WORK TO COMPLETE: Determine how many lines of the data below contain "config", then give only that number.

INFORMATION PROVIDED:
★ ★ ★ ★

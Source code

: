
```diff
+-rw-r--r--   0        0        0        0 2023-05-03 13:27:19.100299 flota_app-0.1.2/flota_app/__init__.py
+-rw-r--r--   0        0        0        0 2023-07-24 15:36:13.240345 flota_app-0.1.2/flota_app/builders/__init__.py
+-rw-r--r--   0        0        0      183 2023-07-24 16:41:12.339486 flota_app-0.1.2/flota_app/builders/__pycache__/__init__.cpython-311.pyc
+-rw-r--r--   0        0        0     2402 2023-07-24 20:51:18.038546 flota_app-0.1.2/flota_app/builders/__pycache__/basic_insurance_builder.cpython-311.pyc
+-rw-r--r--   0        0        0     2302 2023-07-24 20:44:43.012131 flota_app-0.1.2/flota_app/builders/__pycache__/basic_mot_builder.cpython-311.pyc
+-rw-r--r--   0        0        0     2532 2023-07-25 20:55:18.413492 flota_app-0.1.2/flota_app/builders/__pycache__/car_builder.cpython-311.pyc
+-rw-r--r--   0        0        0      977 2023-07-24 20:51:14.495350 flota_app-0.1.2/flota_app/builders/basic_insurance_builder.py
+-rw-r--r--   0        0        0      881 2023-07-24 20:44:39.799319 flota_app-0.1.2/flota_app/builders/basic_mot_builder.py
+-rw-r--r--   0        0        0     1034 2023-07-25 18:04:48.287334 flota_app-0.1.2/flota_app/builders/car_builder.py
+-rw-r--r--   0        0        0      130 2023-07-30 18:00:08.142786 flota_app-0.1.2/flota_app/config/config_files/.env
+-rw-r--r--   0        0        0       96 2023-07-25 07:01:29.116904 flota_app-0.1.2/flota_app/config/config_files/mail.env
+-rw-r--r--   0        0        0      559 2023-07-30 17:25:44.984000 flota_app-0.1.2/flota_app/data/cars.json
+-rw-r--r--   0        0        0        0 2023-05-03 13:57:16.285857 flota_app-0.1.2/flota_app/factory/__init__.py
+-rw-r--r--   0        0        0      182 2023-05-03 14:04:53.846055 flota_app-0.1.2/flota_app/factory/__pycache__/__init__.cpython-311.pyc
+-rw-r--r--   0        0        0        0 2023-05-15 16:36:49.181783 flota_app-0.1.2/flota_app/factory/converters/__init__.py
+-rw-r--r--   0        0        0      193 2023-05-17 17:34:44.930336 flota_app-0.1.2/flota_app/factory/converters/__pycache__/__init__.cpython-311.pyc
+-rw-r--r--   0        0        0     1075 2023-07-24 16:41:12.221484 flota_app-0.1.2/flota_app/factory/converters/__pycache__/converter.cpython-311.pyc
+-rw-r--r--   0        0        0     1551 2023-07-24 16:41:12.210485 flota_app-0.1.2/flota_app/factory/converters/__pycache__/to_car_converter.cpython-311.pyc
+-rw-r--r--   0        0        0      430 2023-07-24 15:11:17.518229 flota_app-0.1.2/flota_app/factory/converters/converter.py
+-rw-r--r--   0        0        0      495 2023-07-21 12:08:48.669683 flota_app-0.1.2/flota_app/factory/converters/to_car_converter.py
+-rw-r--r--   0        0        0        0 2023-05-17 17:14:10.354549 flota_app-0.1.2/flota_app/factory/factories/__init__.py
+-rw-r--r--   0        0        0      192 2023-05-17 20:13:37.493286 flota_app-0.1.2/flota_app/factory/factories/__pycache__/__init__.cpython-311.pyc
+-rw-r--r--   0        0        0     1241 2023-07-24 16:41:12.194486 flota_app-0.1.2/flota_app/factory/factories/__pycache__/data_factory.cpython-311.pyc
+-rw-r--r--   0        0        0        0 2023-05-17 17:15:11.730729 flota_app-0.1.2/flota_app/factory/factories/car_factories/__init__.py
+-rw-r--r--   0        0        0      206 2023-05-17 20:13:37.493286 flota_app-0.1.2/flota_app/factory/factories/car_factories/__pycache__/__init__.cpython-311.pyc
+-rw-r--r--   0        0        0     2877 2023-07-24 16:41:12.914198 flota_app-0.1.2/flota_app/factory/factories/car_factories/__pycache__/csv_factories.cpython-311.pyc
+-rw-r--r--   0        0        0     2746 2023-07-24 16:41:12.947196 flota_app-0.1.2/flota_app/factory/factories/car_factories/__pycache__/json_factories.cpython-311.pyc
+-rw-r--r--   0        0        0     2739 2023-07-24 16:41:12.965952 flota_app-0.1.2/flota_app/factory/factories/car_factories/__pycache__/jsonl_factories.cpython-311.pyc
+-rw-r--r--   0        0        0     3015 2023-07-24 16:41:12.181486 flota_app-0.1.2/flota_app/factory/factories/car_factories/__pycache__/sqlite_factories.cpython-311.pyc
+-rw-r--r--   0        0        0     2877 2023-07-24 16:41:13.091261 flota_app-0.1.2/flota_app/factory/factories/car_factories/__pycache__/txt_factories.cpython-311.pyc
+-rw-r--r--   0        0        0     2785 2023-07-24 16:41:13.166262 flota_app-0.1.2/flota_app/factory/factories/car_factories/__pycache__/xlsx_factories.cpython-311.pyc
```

★ ★ ★ ★

WRITTEN ANSWER: 2